What follows are 8 of my own “epic fails” as a first-time CEO. Yes, back in the day, I somehow managed to mess up in every one of these ways.

Lock 8 Partners works with numerous portfolio company CEOs, and I’ve seen similar challenging situations – OK, “fails” – re-emerge in some form or fashion. But, having personally botched these situations as a CEO myself, I hope to help our portfolio company leaders avoid such pitfalls.

Luckily, when caught early, I don’t believe any of these are truly fatal, or even a legitimate “fail.” Providing they are identified and corrected relatively quickly, it is just part of the process of becoming a seasoned and savvy chief executive.

Okay, enough set-up. Here’s the list:

  1. Thinking More = Better: As a first-time CEO, I was desperate to prove myself; and prior experience had convinced me that doing “more” was doing “better.” Like most execs, I had been rewarded in the past for taking on more (and more) responsibility, initiating multiple projects, and frenetically crossing things off the to-do list.

    As CEO, that approach was dead wrong. Doing more and more as the leader — and asking the organization to follow-suit — just created confusion, exhausted people, and generated organizational turbulence.

    As a first-time CEO, “focus is your friend.” Fewer, well-executed initiatives are almost always better than many scattered projects. At Lock 8, I know that successful first-time CEOs remain humble in their initial ambitions and keep things simple until they’re really on-track.

  2. Blindly Following the 80/20 Rule: I felt like it was my job as the CEO to get things 80% of the way to completion, and then rely on others to “bevel the edges.”

    By assuming everyone would just “get-it” once I advanced things to the 80% mark, I created the biggest barrier to leading change, particularly when it came to establishing the foundational elements on which the business would be built over time. Such foundational “big rocks” include codifying the product vision, setting the strategic operating plan, defining target market prioritization, and articulating the brand promise.

    There is a compelling argument for CEOs to flip the 80/20 rule on its head: engage your team to complete 80% of the work, and then you handle the remaining 20%. In any case, these efforts need to be driven to completion, with the CEO codifying them into easily understood artifacts, and repeating-repeating-repeating the message to all stakeholders.

  3. Always Listening to the Board of Directors: Wait…what…isn’t it the job of the CEO to listen to the Board?! Yes, well, sort of, but not always.

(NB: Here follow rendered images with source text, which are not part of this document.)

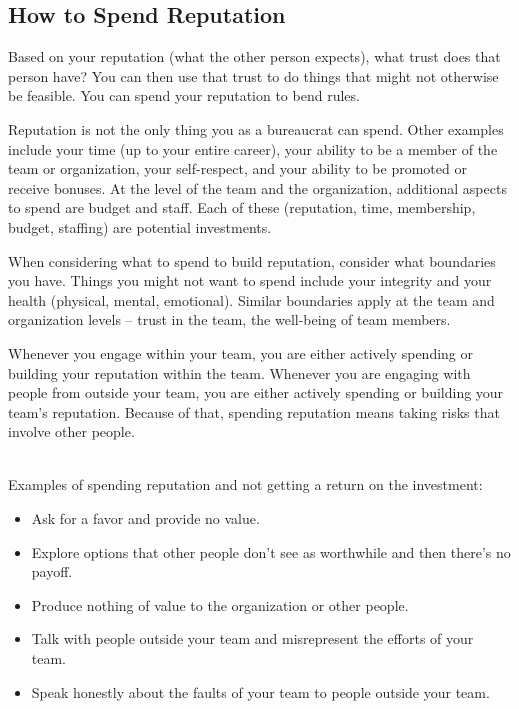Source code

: \subsection*{How to Spend Reputation}

Based on your reputation (what the other person expects), what trust does that person have?  You can then use that trust to do things that might not otherwise be feasible. You can spend your reputation to bend  rules. 

Reputation is not the only thing you as a bureaucrat can spend. Other examples include your time (up to your entire career), your ability to be a member of the team or organization, your self-respect, and your ability to be promoted or receive bonuses. At the level of the team and the organization, additional aspects to spend are  budget and  staff. Each of these (reputation, time, membership, budget, staffing) are potential investments. 

When considering what to spend to build reputation, consider what boundaries you have. 
Things you might not want to spend include your integrity and your health (physical, mental, emotional). Similar boundaries apply at the team and organization levels -- trust in the team, the well-being of team members. 


Whenever you engage within your team, you are either actively spending or building your reputation within the team.
Whenever you are engaging with people from outside your team, you are either actively spending or building your team's reputation.
Because of that, spending reputation means taking risks that involve other people.

\ \\

Examples of spending reputation and not getting a return on the investment:
\begin{itemize}
    \item Ask for a favor and provide no value.
    \item Explore options that other people don't see as worthwhile and then there's no payoff.
    \item Produce nothing of value to the organization or other people.
    \item Talk with people outside your team and misrepresent the efforts of your team.
    \item Speak honestly about the faults of your team to people outside your team.
\end{itemize}












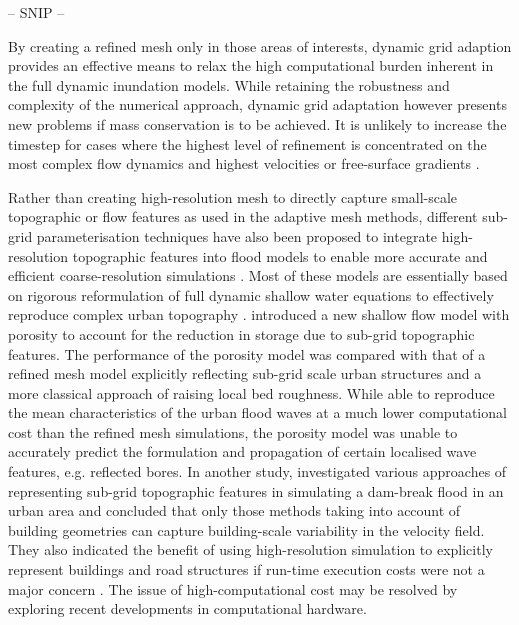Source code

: -- SNIP --

By creating a refined mesh only in those areas of interests, dynamic grid adaption provides an effective means to relax the high computational burden inherent in the full dynamic inundation models. While retaining the robustness and complexity of the numerical approach, dynamic grid adaptation however presents new problems if mass conservation is to be achieved. It is unlikely to increase the timestep for cases where the highest level of refinement is concentrated on the most complex flow dynamics and highest velocities or free-surface gradients \citep[see descriptions of refinement criteria in][]{Liang2008a,Kubatko2009}.

Rather than creating high-resolution mesh to directly capture small-scale topographic or flow features as used in the adaptive mesh methods, different sub-grid parameterisation techniques have also been proposed to integrate high-resolution topographic features into flood models to enable more accurate and efficient coarse-resolution simulations \citep[e.g.][]{Soares-Frazao2008,Guinot2012,Schubert2012,Chen2012}. Most of these models are essentially based on rigorous reformulation of full dynamic shallow water equations to effectively reproduce complex urban topography \citep[e.g.][]{Soares-Frazao2008,Guinot2012,Schubert2012}. \citet{Soares-Frazao2008} introduced a new shallow flow model with porosity to account for the reduction in storage due to sub-grid topographic features. The performance of the porosity model was compared with that of a refined mesh model explicitly reflecting sub-grid scale urban structures and a more classical approach of raising local bed roughness. While able to reproduce the mean characteristics of the urban flood waves at a much lower computational cost than the refined mesh simulations, the porosity model was unable to accurately predict the formulation and propagation of certain localised wave features, e.g. reflected bores. In another study, \citet{Schubert2012} investigated various approaches of representing sub-grid topographic features in simulating a dam-break flood in an urban area and concluded that only those methods taking into account of building geometries can capture building-scale variability in the velocity field. They also indicated the benefit of using high-resolution simulation to explicitly represent buildings and road structures if run-time execution costs were not a major concern \citep[see also][]{Gallegos2009}. The issue of high-computational cost may be resolved by exploring recent developments in computational hardware.

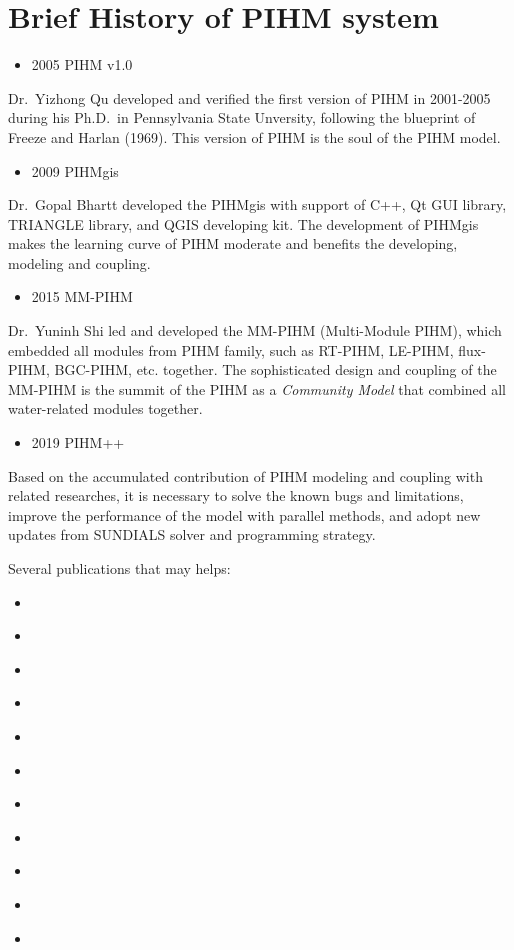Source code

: \documentclass[]{scrbook}
\providecommand{\tightlist}{%
  \setlength{\itemsep}{0pt}\setlength{\parskip}{0pt}}
\begin{document}
\section{Brief History of PIHM
system}\label{brief-history-of-pihm-system}

\begin{itemize}
\tightlist
\item
  2005 PIHM v1.0
\end{itemize}

Dr.~Yizhong Qu \citep{Qu2007} developed and verified the first version
of PIHM in 2001-2005 during his Ph.D.~in Pennsylvania State Unversity,
following the blueprint of Freeze and Harlan (1969). This version of
PIHM is the soul of the PIHM model.

\begin{itemize}
\tightlist
\item
  2009 PIHMgis
\end{itemize}

Dr.~Gopal Bhartt \citep{Bhatt2012} developed the PIHMgis with support of
C++, Qt GUI library, TRIANGLE library, and QGIS developing kit. The
development of PIHMgis makes the learning curve of PIHM moderate and
benefits the developing, modeling and coupling.

\begin{itemize}
\tightlist
\item
  2015 MM-PIHM
\end{itemize}

Dr.~Yuninh Shi led and developed the MM-PIHM (Multi-Module PIHM), which
embedded all modules from PIHM family, such as RT-PIHM, LE-PIHM,
flux-PIHM, BGC-PIHM, etc. together. The sophisticated design and
coupling of the MM-PIHM is the summit of the PIHM as a \emph{Community
Model} that combined all water-related modules together.

\begin{itemize}
\tightlist
\item
  2019 PIHM++
\end{itemize}

Based on the accumulated contribution of PIHM modeling and coupling with
related researches, it is necessary to solve the known bugs and
limitations, improve the performance of the model with parallel methods,
and adopt new updates from SUNDIALS solver and programming strategy.

Several publications that may helps:

\begin{itemize}
\tightlist
\item
  \citep{Qu2004}
\item
  \citep{Qu2007}
\item
  \citep{Li2008}
\item
  \citep{Kumar2004a}
\item
  \citep{Kumar2009d}
\item
  \citep{Yu2015}
\item
  \citep{Yu2014}
\item
  \citep{Li2011}
\item
  \citep{Shi2015}
\item
  \citep{Shi2015a}
\item
  \citep{Bhatt2014}
\end{itemize}
\end{document}
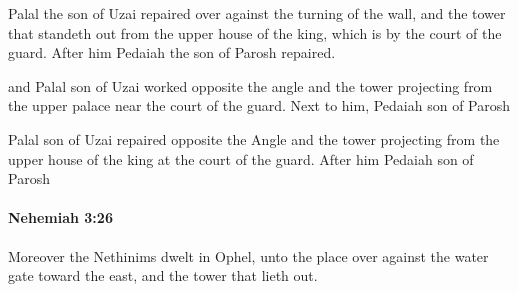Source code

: 			\begin{versebox}
					\item[BHS] 
					\item[LXX] 
					\item[ASV] Palal the son of Uzai repaired over against the turning of the wall, and the tower that standeth out from the upper house of the king, which is by the court of the guard. After him Pedaiah the son of Parosh repaired.
					\item[NIV] and Palal son of Uzai worked opposite the angle and the tower projecting from the upper palace near the court of the guard. Next to him, Pedaiah son of Parosh
					\item[NRSV] Palal son of Uzai repaired opposite the Angle and the tower projecting from the upper house of the king at the court of the guard. After him Pedaiah son of Parosh
			\end{versebox}

		\paragraph{Nehemiah 3:26} %
			\label{NEHEMIAH-3-26}

			Moreover the Nethinims dwelt in Ophel, unto the place over against the water gate toward the east, and the tower that lieth out.

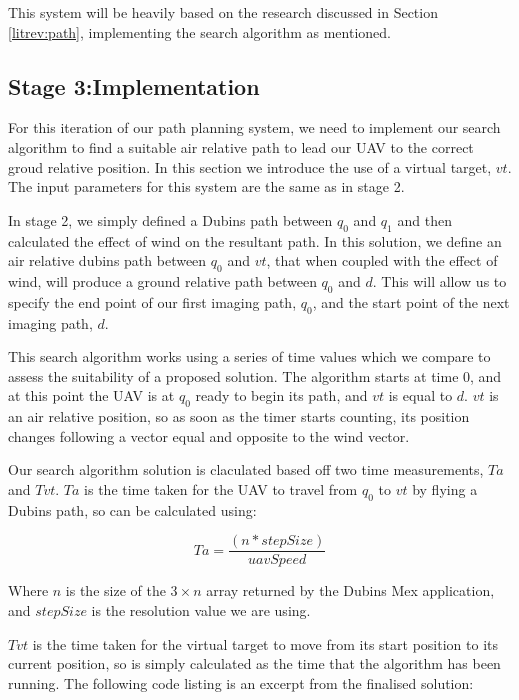 This system will be heavily based on the research discussed in Section \ref{litrev:path}, implementing the search algorithm as mentioned.

\subsection{Stage 3:Implementation}
\label{task1:stage3:implementation}

For this iteration of our path planning system, we need to implement our search algorithm to find a suitable air relative path to lead our UAV to the correct groud relative position. In this section we introduce the use of a virtual target, $vt$. The input parameters for this system are the same as in stage 2. 

In stage 2, we simply defined a Dubins path between $q_0$ and $q_1$ and then calculated the effect of wind on the resultant path. In this solution, we define an air relative dubins path between $q_0$ and $vt$, that when coupled with the effect of wind, will produce a ground relative path between $q_0$ and $d$. This will allow us to specify the end point of our first imaging path, $q_0$, and the start point of the next imaging path, $d$. 

This search algorithm works using a series of time values which we compare to assess the suitability of a proposed solution. The algorithm starts at time 0, and at this point the UAV is at $q_0$ ready to begin its path, and $vt$ is equal to $d$. $vt$ is an air relative position, so as soon as the timer starts counting, its position changes following a vector equal and opposite to the wind vector. 

Our search algorithm solution is claculated based off two time measurements, $Ta$ and $Tvt$. $Ta$ is the time taken for the UAV to travel from $q_0$ to $vt$ by flying a Dubins path, so can be calculated using:

\begin{equation}
	Ta = \frac{(n*stepSize)}{uavSpeed}
\end{equation}

Where $n$ is the size of the  $3 \times n$ array returned by the Dubins Mex application, and $stepSize$ is the resolution value we are using.

$Tvt$ is the time taken for the virtual target to move from its start position to its current position, so is simply calculated as the time that the algorithm has been running. The following code listing is an excerpt from the finalised solution:

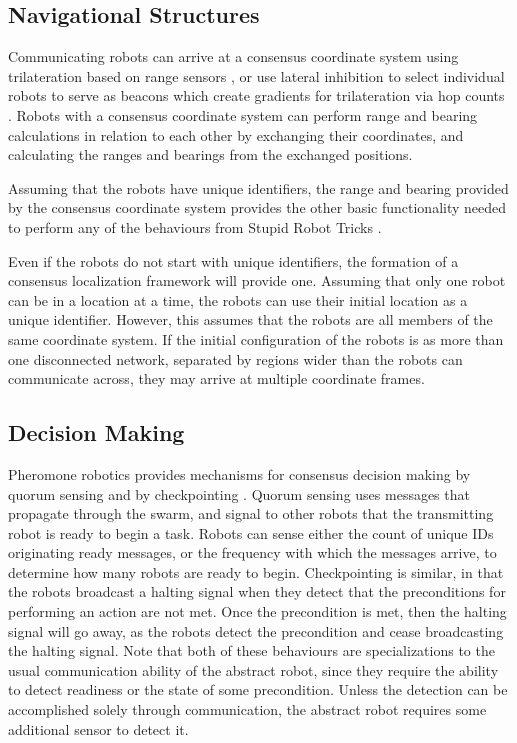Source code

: \documentclass[]{article}
\begin{document}
\subsection{Navigational Structures} \label{pheremone_nav_struct}

Communicating robots can arrive at a consensus coordinate system using trilateration based on range sensors \cite{cheng2005robust}, or use lateral inhibition to select individual robots to serve as beacons which create gradients for trilateration via hop counts \cite{nagpal1999organizing}.
Robots with a consensus coordinate system can perform range and bearing calculations in relation to each other by exchanging their coordinates, and calculating the ranges and bearings from the exchanged positions. 

Assuming that the robots have unique identifiers, the range and bearing provided by the consensus coordinate system provides the other basic functionality needed to perform any of the behaviours from Stupid Robot Tricks \cite{mclurkin2004stupid}.

Even if the robots do not start with unique identifiers, the formation of a consensus localization framework will provide one.
Assuming that only one robot can be in a location at a time, the robots can use their initial location as a unique identifier. 
However, this assumes that the robots are all members of the same coordinate system.
If the initial configuration of the robots is as more than one disconnected network, separated by regions wider than the robots can communicate across, they may arrive at multiple coordinate frames.

\subsection{Decision Making}

Pheromone robotics provides mechanisms for consensus decision making by quorum sensing and by checkpointing \cite{nagpal2004catalog}. 
Quorum sensing uses messages that propagate through the swarm, and signal to other robots that the transmitting robot is ready to begin a task. 
Robots can sense either the count of unique IDs originating ready messages, or the frequency with which the messages arrive, to determine how many robots are ready to begin. 
Checkpointing is similar, in that the robots broadcast a halting signal when they detect that the preconditions for performing an action are not met.
Once the precondition is met, then the halting signal will go away, as the robots detect the precondition and cease broadcasting the halting signal. 
Note that both of these behaviours are specializations to the usual communication ability of the abstract robot, since they require the ability to detect readiness or the state of some precondition. 
Unless the detection can be accomplished solely through communication, the abstract robot requires some additional sensor to detect it. 
\end{document}
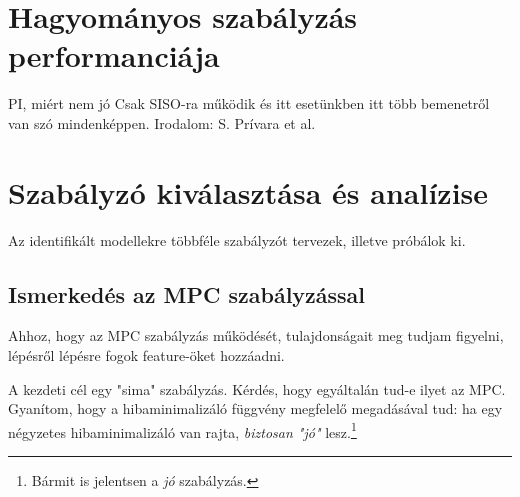 \section{Hagyományos szabályzás performanciája}

PI, miért nem jó
Csak SISO-ra működik és itt esetünkben itt több bemenetről van szó mindenképpen. Irodalom: S. Prívara et al. 

\section{Szabályzó kiválasztása és analízise}


Az identifikált modellekre többféle szabályzót tervezek, illetve próbálok ki.

\subsection{Ismerkedés az MPC szabályzással}

Ahhoz, hogy az MPC szabályzás működését, tulajdonságait meg tudjam figyelni, lépésről lépésre fogok feature-öket hozzáadni.

A kezdeti cél egy "sima" szabályzás. Kérdés, hogy egyáltalán tud-e ilyet az MPC. Gyanítom, hogy a hibaminimalizáló függvény megfelelő megadásával tud: ha egy négyzetes hibaminimalizáló van rajta, \textit{biztosan "jó"} lesz.\footnote{Bármit is jelentsen a \textit{jó} szabályzás.}

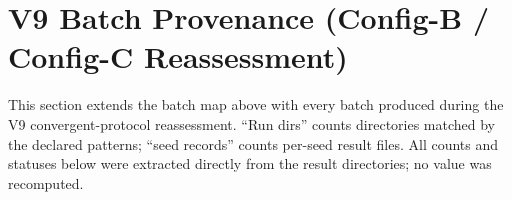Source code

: 
\section{V9 Batch Provenance (Config-B / Config-C Reassessment)}

This section extends the batch map above with every batch produced during the V9 convergent-protocol reassessment. ``Run dirs'' counts directories matched by the declared patterns; ``seed records'' counts per-seed result files. All counts and statuses below were extracted directly from the result directories; no value was recomputed.

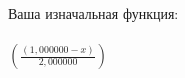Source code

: \documentclass[12pt,a4paper]{scrartcl}
\begin{document}
Ваша изначальная функция: \\
\\{${(\frac{({1,000000}-{x})}{2,000000})}$}\\\\
\end{document}
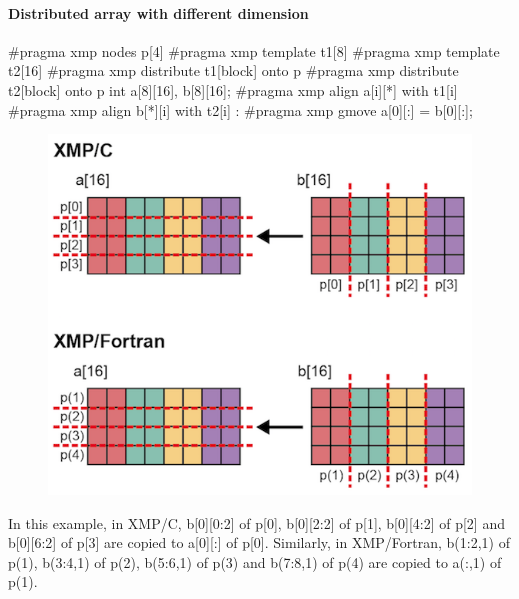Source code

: \paragraph{Distributed array with different dimension}

\begin{XCexample}
#pragma xmp nodes p[4]
#pragma xmp template t1[8]
#pragma xmp template t2[16]
#pragma xmp distribute t1[block] onto p
#pragma xmp distribute t2[block] onto p
int a[8][16], b[8][16];
#pragma xmp align a[i][*] with t1[i]
#pragma xmp align b[*][i] with t2[i]
     :
#pragma xmp gmove
  a[0][:] = b[0][:];
\end{XCexample}


\begin{figure}
  \centering
  \includegraphics{figs/gmove_different.png}
\end{figure}

In this example, in XMP/C, b[0][0:2] of p[0], b[0][2:2] of p[1],
b[0][4:2] of p[2] and b[0][6:2] of p[3] are copied to a[0][:] of
p[0]. Similarly, in XMP/Fortran, b(1:2,1) of p(1), b(3:4,1) of p(2),
b(5:6,1) of p(3) and b(7:8,1) of p(4) are copied to a(:,1) of p(1).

    The problem is that board members often offer ideas with great intent, but often without having full context or a complete picture of a specific topic.

    When my board members made suggestions, they were intended as just that — things for me to consider. But I took them as gospel, and as high priority directives. I really, really wanted the Board to like me!

    Dropping everything to make requested alterations to a report, network with some referred associate, or research a prospective adjacent market meant I often sacrificed the one thing the Board truly cared about: driving long-term enterprise value in the business. It took too long for me to learn how to filter ideas from real directives - and how to politely, but firmly push-back when I felt that remaining single-mindedly on-task was in our collective best interest.

  4. Not Listening to the Board of Directors: Hold on…this is a total contradiction from #3! Yes, it is.

    Another mistake that I made as a first time CEO was expecting the board to always give me clear directives. Good board members rarely lay out guidance in stark absolute terms. Rather, their input is often nuanced and subtle, appropriately leaving room for interpretation based on reality on-the-ground.

    Unfortunately, failing to recognize this nuance and missing important warning messages is a big mistake. For example, when a particularly thoughtful board member calmly - but consistently - raised concerns to me about our progress on a major product initiative, it didn’t faze me. It should have. In the end, we completely turfed the product release— a big setback for the business.

    It’s not the Board’s job to micro-manage the business …and certainly not to pound the table about their views on tactical issues. The CEO’s job, however, is to listen closely, intently — aggressively even — to the shared observations and expertise, no matter how its shared, and act accordingly.

  5. Getting Caught Speeding: As a new CEO, I wanted to immediately establish my credibility as a quick decision-maker.

    In their first days on the job, new CEOs tend to get asked for all kinds of things (e.g. approvals for new headcount, raises, bonuses, pet projects, etc.). Although it’s tempting for them to say yes to these, it’s a trap — a speed trap.

    It’s far better to exercise patience, more fully understand situations, and act in due time. Any incremental spending I approved early-on almost certainly meant less budget to deploy later. And the reality of taking a hard line was that my ability to make more informed decisions only grew with time.

  6. Not Taking Vacation: Seriously…this was a gaff. I thought I had to be the hardest worker on the team. And that meant grinding like a machine for my first year+ in the big chair.

    Predictably, I got burned out, became less sharp, missed easy wins, and (most notably) lost my problem-solving creativity. Eventually I took a vacation, but only after being prodded to do so by an attentive Board member (see #4 above).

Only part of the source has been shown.